(Beginning of Input records)
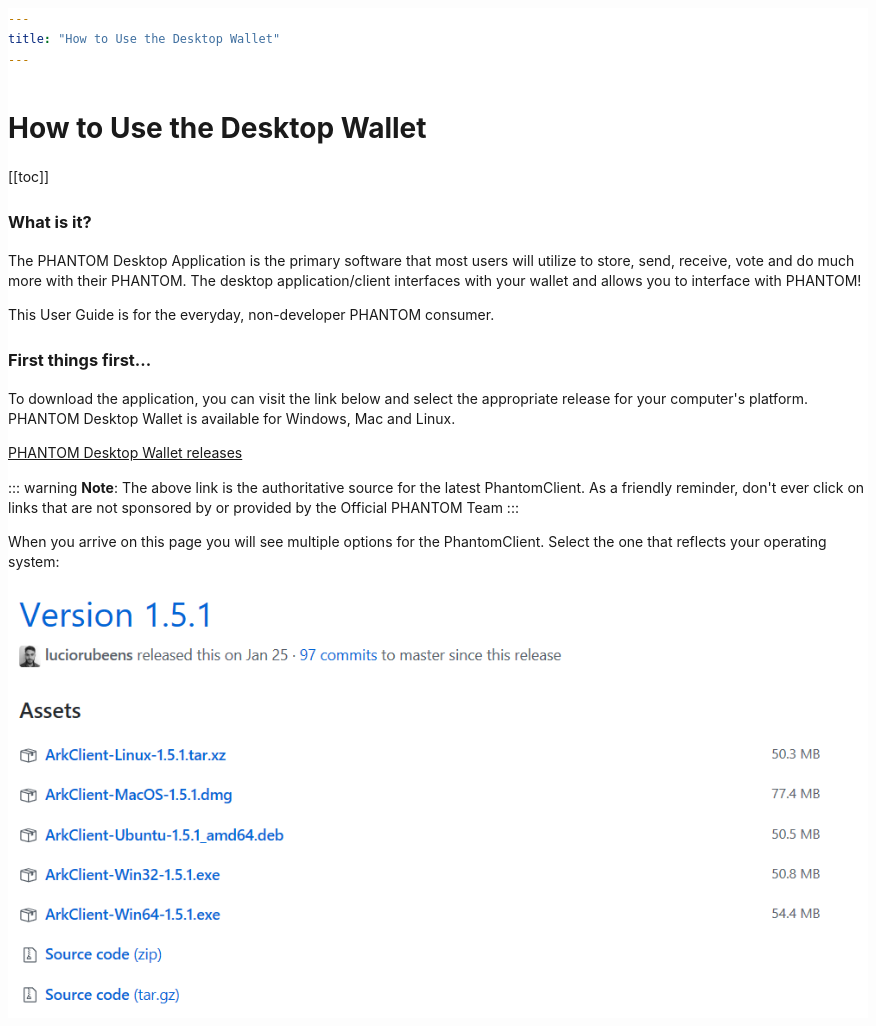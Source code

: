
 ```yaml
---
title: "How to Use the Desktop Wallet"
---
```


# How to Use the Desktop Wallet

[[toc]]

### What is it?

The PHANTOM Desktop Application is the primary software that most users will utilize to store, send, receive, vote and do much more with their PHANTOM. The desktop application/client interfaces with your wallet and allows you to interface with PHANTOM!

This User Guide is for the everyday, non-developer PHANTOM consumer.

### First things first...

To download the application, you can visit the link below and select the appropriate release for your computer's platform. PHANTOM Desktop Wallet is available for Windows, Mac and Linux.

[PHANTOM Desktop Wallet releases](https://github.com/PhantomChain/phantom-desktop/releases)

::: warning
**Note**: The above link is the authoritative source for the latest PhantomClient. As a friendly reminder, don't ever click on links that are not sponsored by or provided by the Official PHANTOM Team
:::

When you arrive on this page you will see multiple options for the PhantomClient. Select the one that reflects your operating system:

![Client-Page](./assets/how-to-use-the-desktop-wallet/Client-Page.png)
(End of Input records)
The problem:
The listing should be transcribed in full, exactly, and without its pictures.

Exercise response:
Source code

:
 ```yaml
---
title: "How to Use the Desktop Wallet"
---
```


# How to Use the Desktop Wallet

[[toc]]

### What is it?

The PHANTOM Desktop Application is the primary software that most users will utilize to store, send, receive, vote and do much more with their PHANTOM. The desktop application/client interfaces with your wallet and allows you to interface with PHANTOM!

This User Guide is for the everyday, non-developer PHANTOM consumer.

### First things first...

To download the application, you can visit the link below and select the appropriate release for your computer's platform. PHANTOM Desktop Wallet is available for Windows, Mac and Linux.

[PHANTOM Desktop Wallet releases](https://github.com/PhantomChain/phantom-desktop/releases)

::: warning
**Note**: The above link is the authoritative source for the latest PhantomClient. As a friendly reminder, don't ever click on links that are not sponsored by or provided by the Official PHANTOM Team
:::

When you arrive on this page you will see multiple options for the PhantomClient. Select the one that reflects your operating system:

![Client-Page](./assets/how-to-use-the-desktop-wallet/Client-Page.png)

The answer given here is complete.